Work order :: A verbatim copy of all the data is required; the pictures should not appear in it.

Dataset entries ::
━━━━

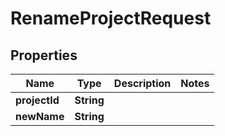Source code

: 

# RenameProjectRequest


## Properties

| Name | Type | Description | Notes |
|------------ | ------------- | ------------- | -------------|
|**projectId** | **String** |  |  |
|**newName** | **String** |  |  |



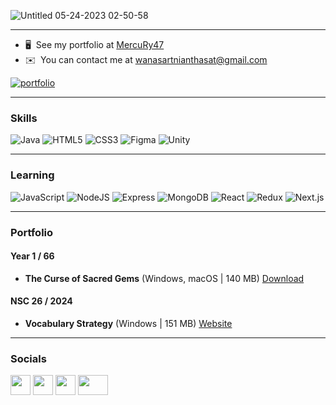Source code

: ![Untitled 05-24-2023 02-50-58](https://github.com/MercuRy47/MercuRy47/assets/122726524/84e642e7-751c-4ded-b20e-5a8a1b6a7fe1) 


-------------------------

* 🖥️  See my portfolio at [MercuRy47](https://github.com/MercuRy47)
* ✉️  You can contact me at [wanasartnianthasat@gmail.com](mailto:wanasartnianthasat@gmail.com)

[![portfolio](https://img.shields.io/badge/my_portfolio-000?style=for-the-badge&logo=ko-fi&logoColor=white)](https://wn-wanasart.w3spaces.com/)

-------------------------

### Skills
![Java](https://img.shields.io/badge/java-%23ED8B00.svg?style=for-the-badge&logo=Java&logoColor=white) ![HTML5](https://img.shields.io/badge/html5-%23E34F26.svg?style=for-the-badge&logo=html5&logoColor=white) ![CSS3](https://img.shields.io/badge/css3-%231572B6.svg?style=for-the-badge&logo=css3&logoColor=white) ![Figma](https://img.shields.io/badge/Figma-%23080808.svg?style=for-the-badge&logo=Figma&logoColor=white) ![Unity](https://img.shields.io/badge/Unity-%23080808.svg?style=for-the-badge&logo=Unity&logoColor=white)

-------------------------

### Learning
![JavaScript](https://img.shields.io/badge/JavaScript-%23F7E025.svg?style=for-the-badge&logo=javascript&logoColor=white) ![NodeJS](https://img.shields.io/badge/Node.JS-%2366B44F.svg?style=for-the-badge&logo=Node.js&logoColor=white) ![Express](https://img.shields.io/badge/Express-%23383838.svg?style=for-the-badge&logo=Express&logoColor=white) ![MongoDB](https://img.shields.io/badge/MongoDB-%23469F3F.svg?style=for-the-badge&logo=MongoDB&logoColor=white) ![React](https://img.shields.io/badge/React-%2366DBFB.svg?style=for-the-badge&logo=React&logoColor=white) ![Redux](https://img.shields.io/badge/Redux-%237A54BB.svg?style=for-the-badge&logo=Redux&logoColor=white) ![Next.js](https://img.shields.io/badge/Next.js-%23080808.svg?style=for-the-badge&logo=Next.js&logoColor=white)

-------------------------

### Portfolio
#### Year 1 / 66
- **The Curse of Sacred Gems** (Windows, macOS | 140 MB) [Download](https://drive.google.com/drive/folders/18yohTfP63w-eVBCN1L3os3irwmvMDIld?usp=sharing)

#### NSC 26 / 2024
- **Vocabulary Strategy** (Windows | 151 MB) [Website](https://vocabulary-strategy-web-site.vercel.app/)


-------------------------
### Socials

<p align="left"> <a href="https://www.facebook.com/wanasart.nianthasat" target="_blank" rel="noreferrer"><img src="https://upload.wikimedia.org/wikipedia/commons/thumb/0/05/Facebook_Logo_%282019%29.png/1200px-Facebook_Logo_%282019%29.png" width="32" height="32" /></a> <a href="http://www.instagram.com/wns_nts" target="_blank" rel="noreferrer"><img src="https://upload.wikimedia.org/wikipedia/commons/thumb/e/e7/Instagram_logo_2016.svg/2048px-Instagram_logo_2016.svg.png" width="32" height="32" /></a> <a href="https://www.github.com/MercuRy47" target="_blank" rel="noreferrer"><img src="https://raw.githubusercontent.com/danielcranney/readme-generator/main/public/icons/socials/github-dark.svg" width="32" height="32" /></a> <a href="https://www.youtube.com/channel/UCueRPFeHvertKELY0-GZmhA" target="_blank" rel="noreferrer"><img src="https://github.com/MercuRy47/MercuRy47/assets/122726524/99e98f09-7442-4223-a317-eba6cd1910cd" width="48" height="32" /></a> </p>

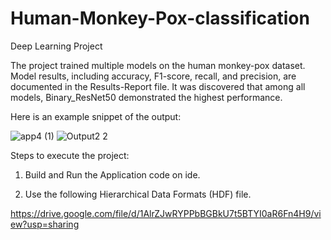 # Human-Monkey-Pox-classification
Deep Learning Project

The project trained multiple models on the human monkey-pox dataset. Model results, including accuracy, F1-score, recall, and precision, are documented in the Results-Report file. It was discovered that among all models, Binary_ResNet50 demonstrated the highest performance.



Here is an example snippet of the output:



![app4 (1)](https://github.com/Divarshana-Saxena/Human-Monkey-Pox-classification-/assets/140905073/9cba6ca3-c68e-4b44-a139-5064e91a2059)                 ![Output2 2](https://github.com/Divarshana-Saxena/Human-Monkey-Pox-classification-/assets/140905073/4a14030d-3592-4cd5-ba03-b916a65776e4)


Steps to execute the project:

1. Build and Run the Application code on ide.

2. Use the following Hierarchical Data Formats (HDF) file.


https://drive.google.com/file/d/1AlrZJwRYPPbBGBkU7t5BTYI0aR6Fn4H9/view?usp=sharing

━━━━

Solution below ::
Source code

: 

# RenameProjectRequest


## Properties

| Name | Type | Description | Notes |
|------------ | ------------- | ------------- | -------------|
|**projectId** | **String** |  |  |
|**newName** | **String** |  |  |



Source code

: ![Untitled 05-24-2023 02-50-58](https://github.com/MercuRy47/MercuRy47/assets/122726524/84e642e7-751c-4ded-b20e-5a8a1b6a7fe1) 


-------------------------

* 🖥️  See my portfolio at [MercuRy47](https://github.com/MercuRy47)
* ✉️  You can contact me at [wanasartnianthasat@gmail.com](mailto:wanasartnianthasat@gmail.com)

[![portfolio](https://img.shields.io/badge/my_portfolio-000?style=for-the-badge&logo=ko-fi&logoColor=white)](https://wn-wanasart.w3spaces.com/)

-------------------------

### Skills
![Java](https://img.shields.io/badge/java-%23ED8B00.svg?style=for-the-badge&logo=Java&logoColor=white) ![HTML5](https://img.shields.io/badge/html5-%23E34F26.svg?style=for-the-badge&logo=html5&logoColor=white) ![CSS3](https://img.shields.io/badge/css3-%231572B6.svg?style=for-the-badge&logo=css3&logoColor=white) ![Figma](https://img.shields.io/badge/Figma-%23080808.svg?style=for-the-badge&logo=Figma&logoColor=white) ![Unity](https://img.shields.io/badge/Unity-%23080808.svg?style=for-the-badge&logo=Unity&logoColor=white)

-------------------------

### Learning
![JavaScript](https://img.shields.io/badge/JavaScript-%23F7E025.svg?style=for-the-badge&logo=javascript&logoColor=white) ![NodeJS](https://img.shields.io/badge/Node.JS-%2366B44F.svg?style=for-the-badge&logo=Node.js&logoColor=white) ![Express](https://img.shields.io/badge/Express-%23383838.svg?style=for-the-badge&logo=Express&logoColor=white) ![MongoDB](https://img.shields.io/badge/MongoDB-%23469F3F.svg?style=for-the-badge&logo=MongoDB&logoColor=white) ![React](https://img.shields.io/badge/React-%2366DBFB.svg?style=for-the-badge&logo=React&logoColor=white) ![Redux](https://img.shields.io/badge/Redux-%237A54BB.svg?style=for-the-badge&logo=Redux&logoColor=white) ![Next.js](https://img.shields.io/badge/Next.js-%23080808.svg?style=for-the-badge&logo=Next.js&logoColor=white)

-------------------------

### Portfolio
#### Year 1 / 66
- **The Curse of Sacred Gems** (Windows, macOS | 140 MB) [Download](https://drive.google.com/drive/folders/18yohTfP63w-eVBCN1L3os3irwmvMDIld?usp=sharing)

#### NSC 26 / 2024
- **Vocabulary Strategy** (Windows | 151 MB) [Website](https://vocabulary-strategy-web-site.vercel.app/)


-------------------------
### Socials

<p align="left"> <a href="https://www.facebook.com/wanasart.nianthasat" target="_blank" rel="noreferrer"><img src="https://upload.wikimedia.org/wikipedia/commons/thumb/0/05/Facebook_Logo_%282019%29.png/1200px-Facebook_Logo_%282019%29.png" width="32" height="32" /></a> <a href="http://www.instagram.com/wns_nts" target="_blank" rel="noreferrer"><img src="https://upload.wikimedia.org/wikipedia/commons/thumb/e/e7/Instagram_logo_2016.svg/2048px-Instagram_logo_2016.svg.png" width="32" height="32" /></a> <a href="https://www.github.com/MercuRy47" target="_blank" rel="noreferrer"><img src="https://raw.githubusercontent.com/danielcranney/readme-generator/main/public/icons/socials/github-dark.svg" width="32" height="32" /></a> <a href="https://www.youtube.com/channel/UCueRPFeHvertKELY0-GZmhA" target="_blank" rel="noreferrer"><img src="https://github.com/MercuRy47/MercuRy47/assets/122726524/99e98f09-7442-4223-a317-eba6cd1910cd" width="48" height="32" /></a> </p>

 # Human-Monkey-Pox-classification
Deep Learning Project

The project trained multiple models on the human monkey-pox dataset. Model results, including accuracy, F1-score, recall, and precision, are documented in the Results-Report file. It was discovered that among all models, Binary_ResNet50 demonstrated the highest performance.



Here is an example snippet of the output:



![app4 (1)](https://github.com/Divarshana-Saxena/Human-Monkey-Pox-classification-/assets/140905073/9cba6ca3-c68e-4b44-a139-5064e91a2059)                 ![Output2 2](https://github.com/Divarshana-Saxena/Human-Monkey-Pox-classification-/assets/140905073/4a14030d-3592-4cd5-ba03-b916a65776e4)


Steps to execute the project:

1. Build and Run the Application code on ide.

2. Use the following Hierarchical Data Formats (HDF) file.


https://drive.google.com/file/d/1AlrZJwRYPPbBGBkU7t5BTYI0aR6Fn4H9/view?usp=sharing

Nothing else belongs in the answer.